I think you misunderstand the list. I was in charge of the group that investigated providers for fraud and if you were caught, they would prosecute you and you would be precluded from the Medicare program.
But when I worked for Medicare, we conducted a CMS special study of all physicians. We had access to an entire physicians "billing" history (including private insurance data, Medicare and Medicaid, and military patients) and algorithms that used patient risk adjusted data to compare physician expected costs and outcomes with their peers at the local, regional, and national level.
Note: this analysis was based on their practice patterns over a year to avoid a single patient's treatments from skewing the results. The focus was not on how they treated a single patient, but their practice patterns and the outcomes and costs those patterns produced.
Unrelated to the physician's claims data was the patient's claims data that helped determine the patient's underlying health conditions based on treatments they were receiving from other providers.
patients".
From that data we met with physicians and other providers, that were outliers to show them their data and how much outside the standard of care they were and how it impacted the outcomes and cost of care they delivered.
The results showed some physicians were practicing outside the standard of care due to ignorance of the changes that had occurred over time, they were generally appreciative of our efforts and quickly conformed to the new standards of care (developed by their professional societies). I don't consider this group "bad", since they were making honest mistakes.
Both others were clearly being influenced by the ability to overutilize services to maximize income. And others simply had a greater risk of a bad outcome due to sloppy practices that produced higher infection rates and other post treatment issues. The same was true of facilities, where we measured variations in infection rates down to the hospital unit level, lengths of stay, and a host of other factors. Bad outcomes tend to be very expensive. Excess utilization is very expensive. Physicians and facilities that routinely produce bad outcomes do not make the Medicare precluded list. Nor do physicians and facilities that routinely generate higher cost of care as long as they are not acting fraudulently.
However, as a private insurer, I don't want them in my network. In fact, some private insurers began to sell the fact that they send employees to medical facilities with outcomes in the top 10% (centers of excellence) for treatment, which is something Medicare cannot do.

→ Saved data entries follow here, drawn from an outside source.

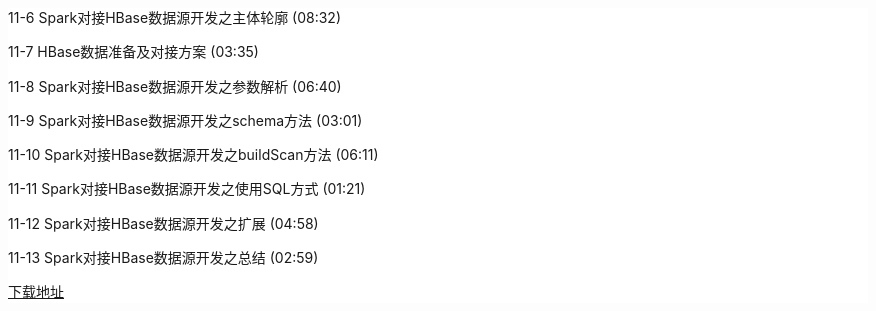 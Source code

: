 11-6 Spark对接HBase数据源开发之主体轮廓 (08:32)

11-7 HBase数据准备及对接方案 (03:35)

11-8 Spark对接HBase数据源开发之参数解析 (06:40)

11-9 Spark对接HBase数据源开发之schema方法 (03:01)

11-10 Spark对接HBase数据源开发之buildScan方法 (06:11)

11-11 Spark对接HBase数据源开发之使用SQL方式 (01:21)

11-12 Spark对接HBase数据源开发之扩展 (04:58)

11-13 Spark对接HBase数据源开发之总结 (02:59)


[下载地址](http://www.36tz.cn "下载地址")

I appreciate what you are saying, but having had the unique ability of running 400+ physician groups and being an executive for private health insurance and government health insurance programs during my career, your response is based on what "you can see". You don't really know how much "big brother" knows about your practice. As an aside, what I hated about Medicare's approach was rather than simply narrow their network to providers with good outcomes, they kept passing expensive regulations that providers had to conform to, when a minority of "bad apples" were creating all the problems.
When I ran a benefit management company, we developed the "invisible fence". If as a physician your outcomes and costs were within the standard of care, you were not required to do any preauthorization or referral requests saving you and our clients' money and speeding up the process of delivering good care. But if you were outside the standards, you were required to request referrals and secure a preauthorization for those "cases" where your practice pattern and outcomes were outside the standard of care.
We also provided a face-to-face meeting with our medical director to go through why you were being required to follow the referral/preauthorization process. If your practice continued to be an outlier, we simply did not renew your contract.